El axioma vuelve a cumplirse una vez más. Los líderes mundiales caen más frecuentemente por problemas de carácter (y de mera comunicación) que por decisiones de políticas públicas. A fin de cuentas, éstas admiten discusiones más profundas y están muy sesgadas por la participación en el debate de sesudos expertos y por matices inasibles para la mayoría. La salida del Reino Unido de la Unión Europea es probablemente la decisión más compleja que ha tomado el país desde su participación en la II Guerra Mundial, pero las consecuencias, aun siendo muy concretas, son discutibles, difíciles de explicar, matizables, escurridizas. Por el contrario, el debate se estrecha, se simplifica y se sentencia con facilidad cuando se trata de comentar las fiestas ocultas en la residencia de Johnson mientras el país está encerrado en casa. Imaginemos la viveza de la conversación en cualquier pub de Londres, sobre uno u otro asunto.

Nos recuerda el vino en casa de Boris Johnson aquella viejísima metáfora del controvertido y malogrado jefe de Fox News y asesor de presidentes republicanos, Roger Ailes, cuando hablaba de su “teoría del foso de la orquesta”: “Tienes a dos personas en el escenario y uno dice que tiene la solución al problema de Oriente Medio. El otro se cae al foso de la orquesta… ¿Quién crees que estará en las noticias de la noche?”.
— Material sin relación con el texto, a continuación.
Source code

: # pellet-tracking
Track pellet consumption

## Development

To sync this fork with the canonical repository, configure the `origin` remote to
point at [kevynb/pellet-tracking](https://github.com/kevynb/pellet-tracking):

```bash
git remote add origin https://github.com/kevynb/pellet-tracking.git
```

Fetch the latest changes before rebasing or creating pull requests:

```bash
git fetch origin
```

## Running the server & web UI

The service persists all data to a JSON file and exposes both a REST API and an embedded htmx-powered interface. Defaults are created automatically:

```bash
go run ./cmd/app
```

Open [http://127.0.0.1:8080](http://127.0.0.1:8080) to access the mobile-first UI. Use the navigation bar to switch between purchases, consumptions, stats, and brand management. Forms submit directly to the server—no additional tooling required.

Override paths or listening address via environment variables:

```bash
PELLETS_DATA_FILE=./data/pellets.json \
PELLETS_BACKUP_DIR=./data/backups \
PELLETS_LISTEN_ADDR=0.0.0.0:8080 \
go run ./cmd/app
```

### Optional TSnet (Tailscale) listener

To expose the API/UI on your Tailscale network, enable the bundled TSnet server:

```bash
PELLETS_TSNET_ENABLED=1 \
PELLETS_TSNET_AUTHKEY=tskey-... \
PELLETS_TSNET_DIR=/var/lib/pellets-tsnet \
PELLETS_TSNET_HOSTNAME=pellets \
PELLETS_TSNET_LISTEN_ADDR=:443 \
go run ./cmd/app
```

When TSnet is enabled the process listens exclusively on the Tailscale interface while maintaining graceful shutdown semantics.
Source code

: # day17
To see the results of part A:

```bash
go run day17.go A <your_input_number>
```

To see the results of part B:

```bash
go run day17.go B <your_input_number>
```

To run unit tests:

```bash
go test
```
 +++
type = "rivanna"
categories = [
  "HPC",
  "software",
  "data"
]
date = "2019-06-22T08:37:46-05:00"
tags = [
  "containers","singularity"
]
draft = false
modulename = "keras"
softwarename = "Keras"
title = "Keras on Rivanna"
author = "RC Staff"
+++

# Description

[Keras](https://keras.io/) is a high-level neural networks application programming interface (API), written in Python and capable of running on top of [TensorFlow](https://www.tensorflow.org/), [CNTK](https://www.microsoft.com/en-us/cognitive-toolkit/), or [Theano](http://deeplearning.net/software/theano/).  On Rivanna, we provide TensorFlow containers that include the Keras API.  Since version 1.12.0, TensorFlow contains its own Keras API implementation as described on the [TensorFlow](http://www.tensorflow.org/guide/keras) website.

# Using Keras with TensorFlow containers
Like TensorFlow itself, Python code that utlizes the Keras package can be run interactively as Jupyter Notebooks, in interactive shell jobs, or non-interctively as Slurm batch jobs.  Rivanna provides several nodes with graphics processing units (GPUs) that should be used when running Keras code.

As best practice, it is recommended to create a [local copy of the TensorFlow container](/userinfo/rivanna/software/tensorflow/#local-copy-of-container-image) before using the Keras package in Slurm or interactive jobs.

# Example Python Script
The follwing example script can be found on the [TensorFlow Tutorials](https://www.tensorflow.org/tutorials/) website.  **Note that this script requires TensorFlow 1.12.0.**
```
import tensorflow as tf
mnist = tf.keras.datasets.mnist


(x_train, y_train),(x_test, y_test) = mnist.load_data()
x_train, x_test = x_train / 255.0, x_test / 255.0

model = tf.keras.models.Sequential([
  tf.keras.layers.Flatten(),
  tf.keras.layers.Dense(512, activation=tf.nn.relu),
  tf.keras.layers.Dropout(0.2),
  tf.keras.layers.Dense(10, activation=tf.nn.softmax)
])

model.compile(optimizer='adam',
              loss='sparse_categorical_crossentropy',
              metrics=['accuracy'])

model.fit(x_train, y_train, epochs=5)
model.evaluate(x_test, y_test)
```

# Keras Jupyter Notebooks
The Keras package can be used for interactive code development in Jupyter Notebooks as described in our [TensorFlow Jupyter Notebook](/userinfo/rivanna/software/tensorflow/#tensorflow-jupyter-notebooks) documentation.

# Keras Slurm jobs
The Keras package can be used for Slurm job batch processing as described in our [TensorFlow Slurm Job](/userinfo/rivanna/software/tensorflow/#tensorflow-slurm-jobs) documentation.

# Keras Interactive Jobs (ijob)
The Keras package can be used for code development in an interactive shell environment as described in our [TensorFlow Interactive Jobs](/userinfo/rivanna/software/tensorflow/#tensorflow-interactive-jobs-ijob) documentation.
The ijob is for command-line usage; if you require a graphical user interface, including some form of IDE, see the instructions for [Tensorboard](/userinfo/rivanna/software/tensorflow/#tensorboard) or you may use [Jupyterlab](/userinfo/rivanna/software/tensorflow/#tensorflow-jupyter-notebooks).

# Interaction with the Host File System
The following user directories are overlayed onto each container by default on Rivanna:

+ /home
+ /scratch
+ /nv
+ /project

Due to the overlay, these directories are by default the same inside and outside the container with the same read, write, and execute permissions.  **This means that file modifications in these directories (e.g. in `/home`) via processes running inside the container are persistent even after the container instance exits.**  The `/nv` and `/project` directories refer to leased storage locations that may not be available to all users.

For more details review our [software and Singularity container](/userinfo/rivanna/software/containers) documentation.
La política es desde hace décadas —y lo es más aún hoy día— una lucha diaria por no caerse al foso. Por no pifiarla. Y se hacen más esfuerzos por evitar el error que por arriesgar y acertar. Boris Johnson lo está sufriendo y le va a costar recuperar la compostura.

Hace dos años que Boris Johnson y los conservadores británicos arrasaron en las elecciones. Con ese impulso, el primer ministro pudo abordar el Brexit como una auténtica revolución que devolvería, literalmente, “el gobierno al pueblo”. La salida de la Unión se planteó en respuesta a una doble pérdida de soberanía: la del Reino Unido dentro del club europeo y la del pueblo inglés frente a una burocracia de mediocres en Bruselas. Pues bien, dos años después, aquel primer ministro lenguaraz, directo, simpático y revolucionario, está en un 29 por ciento de aprobación y los laboristas ya le pisan los talones en intención de voto. Si Johnson pensó que imprimiría a su mandato un estilo y significación propios, como Thatcher o Blair, más bien parece que podría marcharse como Major o Cameron, por la puerta de atrás.